17 марта в хор вмешались привычные голоса. Политики, давно утратившие рычаги власти, заговорили языком морали. Их заявления были разными по форме, но одинаковыми по сути: остановить, заблокировать, не дать довести до конца. Внутренний фронт сомкнулся плотнее.
Переломным моментом стала история с больницей «Аш-Шифа». Без согласования с кабинетом, без объяснений обществу, глава ШАБАКа санкционировал освобождение директора больницы, где боевики ХАМАСа удерживали израильских заложников. Человека, знавшего слишком много. Этот шаг стал не просто ошибкой — он стал символом автономии, вышедшей из-под контроля.
Реакция была мгновенной. Родители погибших на фестивале «Нова» вышли на улицы. Их протест не был политическим — он был человеческим. Министр национальной безопасности Бен-Гвир потребовал немедленного увольнения Ронена Бара. Впервые внутренний конфликт перестал быть абстрактным и получил лицо.
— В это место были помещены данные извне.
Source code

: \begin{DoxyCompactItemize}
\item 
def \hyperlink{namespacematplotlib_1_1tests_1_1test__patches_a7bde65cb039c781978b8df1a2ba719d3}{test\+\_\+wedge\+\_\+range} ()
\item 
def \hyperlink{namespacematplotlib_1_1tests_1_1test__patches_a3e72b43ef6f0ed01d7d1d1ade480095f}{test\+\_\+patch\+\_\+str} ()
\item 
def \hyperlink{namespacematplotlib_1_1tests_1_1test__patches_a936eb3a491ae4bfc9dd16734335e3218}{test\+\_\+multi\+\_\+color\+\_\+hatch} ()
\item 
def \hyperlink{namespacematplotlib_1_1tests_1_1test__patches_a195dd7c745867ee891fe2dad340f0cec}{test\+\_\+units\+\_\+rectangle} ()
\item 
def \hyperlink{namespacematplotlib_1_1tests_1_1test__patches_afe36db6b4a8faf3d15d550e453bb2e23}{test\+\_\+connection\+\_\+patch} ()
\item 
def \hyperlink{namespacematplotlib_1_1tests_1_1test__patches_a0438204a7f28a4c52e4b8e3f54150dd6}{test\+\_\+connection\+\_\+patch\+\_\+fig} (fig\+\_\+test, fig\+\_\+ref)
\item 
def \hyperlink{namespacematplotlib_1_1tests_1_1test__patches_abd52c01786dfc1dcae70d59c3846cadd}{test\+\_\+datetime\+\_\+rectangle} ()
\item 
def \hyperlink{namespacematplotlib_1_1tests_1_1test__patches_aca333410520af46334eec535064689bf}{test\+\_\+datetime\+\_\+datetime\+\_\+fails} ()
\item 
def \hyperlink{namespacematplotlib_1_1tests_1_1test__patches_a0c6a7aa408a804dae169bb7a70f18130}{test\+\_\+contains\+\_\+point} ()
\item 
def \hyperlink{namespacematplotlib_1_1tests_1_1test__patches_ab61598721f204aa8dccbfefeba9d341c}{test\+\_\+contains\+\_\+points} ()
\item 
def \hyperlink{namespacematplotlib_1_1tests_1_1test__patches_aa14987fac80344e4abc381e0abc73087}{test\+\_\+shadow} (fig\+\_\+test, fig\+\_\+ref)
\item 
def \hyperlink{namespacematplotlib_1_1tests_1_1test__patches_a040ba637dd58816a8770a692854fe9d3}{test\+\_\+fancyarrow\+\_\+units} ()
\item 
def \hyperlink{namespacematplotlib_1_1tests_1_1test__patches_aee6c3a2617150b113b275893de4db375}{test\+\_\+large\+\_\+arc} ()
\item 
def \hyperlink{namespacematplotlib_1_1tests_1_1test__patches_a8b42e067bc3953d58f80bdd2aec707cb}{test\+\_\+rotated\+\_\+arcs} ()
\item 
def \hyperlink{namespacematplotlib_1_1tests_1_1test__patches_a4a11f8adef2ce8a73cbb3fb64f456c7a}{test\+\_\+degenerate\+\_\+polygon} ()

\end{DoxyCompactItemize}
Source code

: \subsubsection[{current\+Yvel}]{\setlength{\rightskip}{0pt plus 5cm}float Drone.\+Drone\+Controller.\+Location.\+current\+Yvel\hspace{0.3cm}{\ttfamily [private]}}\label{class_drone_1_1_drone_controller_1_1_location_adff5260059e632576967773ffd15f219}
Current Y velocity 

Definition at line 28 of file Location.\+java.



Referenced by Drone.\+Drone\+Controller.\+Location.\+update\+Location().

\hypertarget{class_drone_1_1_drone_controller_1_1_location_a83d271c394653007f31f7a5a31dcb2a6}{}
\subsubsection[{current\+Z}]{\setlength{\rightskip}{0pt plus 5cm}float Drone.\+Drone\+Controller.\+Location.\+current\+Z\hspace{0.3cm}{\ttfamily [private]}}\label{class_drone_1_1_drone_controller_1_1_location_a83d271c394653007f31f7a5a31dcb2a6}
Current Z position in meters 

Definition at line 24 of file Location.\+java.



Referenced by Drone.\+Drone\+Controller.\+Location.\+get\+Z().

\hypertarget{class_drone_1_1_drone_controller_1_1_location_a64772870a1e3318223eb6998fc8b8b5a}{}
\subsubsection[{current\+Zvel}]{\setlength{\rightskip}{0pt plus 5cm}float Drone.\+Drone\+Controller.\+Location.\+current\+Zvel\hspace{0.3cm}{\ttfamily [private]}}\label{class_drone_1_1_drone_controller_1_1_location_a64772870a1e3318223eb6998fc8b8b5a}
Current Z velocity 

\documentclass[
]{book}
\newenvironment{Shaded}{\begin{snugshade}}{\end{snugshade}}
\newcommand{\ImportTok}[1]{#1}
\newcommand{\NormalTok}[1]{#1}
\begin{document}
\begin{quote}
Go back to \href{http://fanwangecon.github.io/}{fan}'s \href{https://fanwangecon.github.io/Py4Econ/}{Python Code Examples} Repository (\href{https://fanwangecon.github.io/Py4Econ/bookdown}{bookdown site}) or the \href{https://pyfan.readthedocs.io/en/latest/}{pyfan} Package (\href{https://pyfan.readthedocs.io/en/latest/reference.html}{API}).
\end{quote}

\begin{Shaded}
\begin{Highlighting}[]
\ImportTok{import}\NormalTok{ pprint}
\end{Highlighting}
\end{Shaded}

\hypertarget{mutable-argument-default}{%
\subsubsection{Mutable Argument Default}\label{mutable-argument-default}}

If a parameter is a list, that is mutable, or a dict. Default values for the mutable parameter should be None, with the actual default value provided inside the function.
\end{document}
У премьер-министра больше не оставалось пространства для манёвра. Решение было тяжёлым, запоздалым, но неизбежным. Йоав Галант был уволен окончательно. Министром обороны стал Исраэль Кац. Давление на Ронена Бара продолжалось, но на этот раз закон оказался не на стороне автономии, а на стороне избранной власти. 21 марта стало известно, что Нетаньяху уволил главу контрразведки «Шин-Бет» Ронена Бара, причем сделал это вопреки запрету Верховного суда.
Внутренний фронт не исчез. Но он был назван по имени.
А это — первый шаг к тому, чтобы вернуть государству управление собой.